The phrase vinegar tits springs to mind.
“The phrase vinegar tits springs to mind.”
Ooh you are awful…….no really, you are fucking awful.
george take your postings and shove them where the sun doesn’t shine
Judging by the garbage rebuttals the argument has been won.
George Osborne lied to the house and broke the law.
Thank you for taking part Tory trolls.
“George Osborne lied to the house and broke the law.”
Yawn
And thank you for taking part as well Tory troll.
You can go back to bed now.
Your trying to lighten up tory drones and trolls.
“You can go back to bed now.”
I’ve heard of people like you, fucking perv. And keep away from my cock.
36
If that’s directed at me I’m flattered, but I really don’t think that JSA for an unemployed CA counts as employment by Tory HQ!
Gizza (well-paid) job!
My goodness, have you beeboids been holding another away day brain storming session at our expense again ?
Interim measure 1 , accuse anyone who isn’t a labour party member of being homophobic.
Interim measure 2 , fabricate a news item to discredit the coalition plans not to spend money they haven’t got, by saying it will hurt the poor.
Interim measure 3 , give maximum exposure to the next Dear Leader, Miliband specimen D.
Backwoodsman.
I have made no mention, until now, of the Torturer in Chief, David Miliband.
And neither am I a fan of the BBC. If I had my way the budget of the BBC would be halved.
No, you just hate our Georgie don’t you? Bastard.

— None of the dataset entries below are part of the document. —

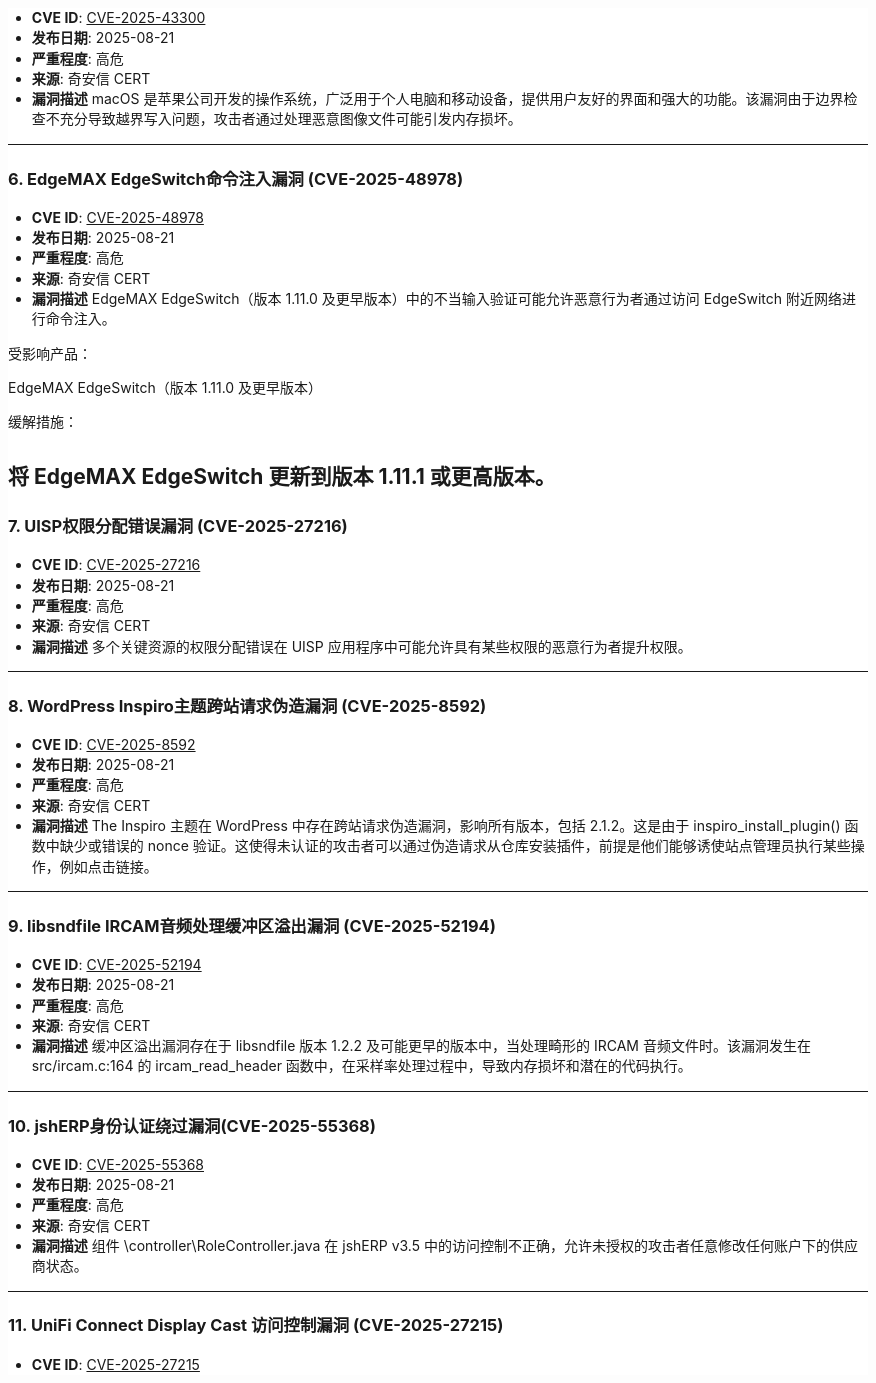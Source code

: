 - **CVE ID**: [CVE-2025-43300](https://cve.mitre.org/cgi-bin/cvename.cgi?name=CVE-2025-43300)
- **发布日期**: 2025-08-21
- **严重程度**: 高危
- **来源**: 奇安信 CERT
- **漏洞描述**
macOS 是苹果公司开发的操作系统，广泛用于个人电脑和移动设备，提供用户友好的界面和强大的功能。该漏洞由于边界检查不充分导致越界写入问题，攻击者通过处理恶意图像文件可能引发内存损坏。
---
### 6. EdgeMAX EdgeSwitch命令注入漏洞 (CVE-2025-48978)
- **CVE ID**: [CVE-2025-48978](https://cve.mitre.org/cgi-bin/cvename.cgi?name=CVE-2025-48978)
- **发布日期**: 2025-08-21
- **严重程度**: 高危
- **来源**: 奇安信 CERT
- **漏洞描述**
EdgeMAX EdgeSwitch（版本 1.11.0 及更早版本）中的不当输入验证可能允许恶意行为者通过访问 EdgeSwitch 附近网络进行命令注入。

受影响产品：

EdgeMAX EdgeSwitch（版本 1.11.0 及更早版本）

  

缓解措施：

将 EdgeMAX EdgeSwitch 更新到版本 1.11.1 或更高版本。
---
### 7. UISP权限分配错误漏洞 (CVE-2025-27216)
- **CVE ID**: [CVE-2025-27216](https://cve.mitre.org/cgi-bin/cvename.cgi?name=CVE-2025-27216)
- **发布日期**: 2025-08-21
- **严重程度**: 高危
- **来源**: 奇安信 CERT
- **漏洞描述**
多个关键资源的权限分配错误在 UISP 应用程序中可能允许具有某些权限的恶意行为者提升权限。
---
### 8. WordPress Inspiro主题跨站请求伪造漏洞 (CVE-2025-8592)
- **CVE ID**: [CVE-2025-8592](https://cve.mitre.org/cgi-bin/cvename.cgi?name=CVE-2025-8592)
- **发布日期**: 2025-08-21
- **严重程度**: 高危
- **来源**: 奇安信 CERT
- **漏洞描述**
The Inspiro 主题在 WordPress 中存在跨站请求伪造漏洞，影响所有版本，包括 2.1.2。这是由于 inspiro_install_plugin() 函数中缺少或错误的 nonce 验证。这使得未认证的攻击者可以通过伪造请求从仓库安装插件，前提是他们能够诱使站点管理员执行某些操作，例如点击链接。
---
### 9. libsndfile IRCAM音频处理缓冲区溢出漏洞 (CVE-2025-52194)
- **CVE ID**: [CVE-2025-52194](https://cve.mitre.org/cgi-bin/cvename.cgi?name=CVE-2025-52194)
- **发布日期**: 2025-08-21
- **严重程度**: 高危
- **来源**: 奇安信 CERT
- **漏洞描述**
缓冲区溢出漏洞存在于 libsndfile 版本 1.2.2 及可能更早的版本中，当处理畸形的 IRCAM 音频文件时。该漏洞发生在 src/ircam.c:164 的 ircam_read_header 函数中，在采样率处理过程中，导致内存损坏和潜在的代码执行。
---
### 10. jshERP身份认证绕过漏洞(CVE-2025-55368)
- **CVE ID**: [CVE-2025-55368](https://cve.mitre.org/cgi-bin/cvename.cgi?name=CVE-2025-55368)
- **发布日期**: 2025-08-21
- **严重程度**: 高危
- **来源**: 奇安信 CERT
- **漏洞描述**
组件 \controller\RoleController.java 在 jshERP v3.5 中的访问控制不正确，允许未授权的攻击者任意修改任何账户下的供应商状态。
---
### 11. UniFi Connect Display Cast 访问控制漏洞 (CVE-2025-27215)
- **CVE ID**: [CVE-2025-27215](https://cve.mitre.org/cgi-bin/cvename.cgi?name=CVE-2025-27215)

I am taking Georgie down, in real time.
Good one, isn’t it.
This is a demonstration of the power of the blogosphere.
And while influencial events like this are happening, Guido is posting stuff about product insignias.
Says it all really doesn’t it.
Go away you poor, deluded fool.
My work here is done and I am going for a really nice lunch now.
I think I deserve it. After all, I have single handedly won the debate.
Yeah, fuck off tat.
Tat doesn’t double space you prat.
Tat , its you isnt it. Do you actually have a life outside this Blog ?
My man is above the law. How else would he have escaped the legal consequences of the Bullingdon?
I think poor George’s Ribena has been spiked.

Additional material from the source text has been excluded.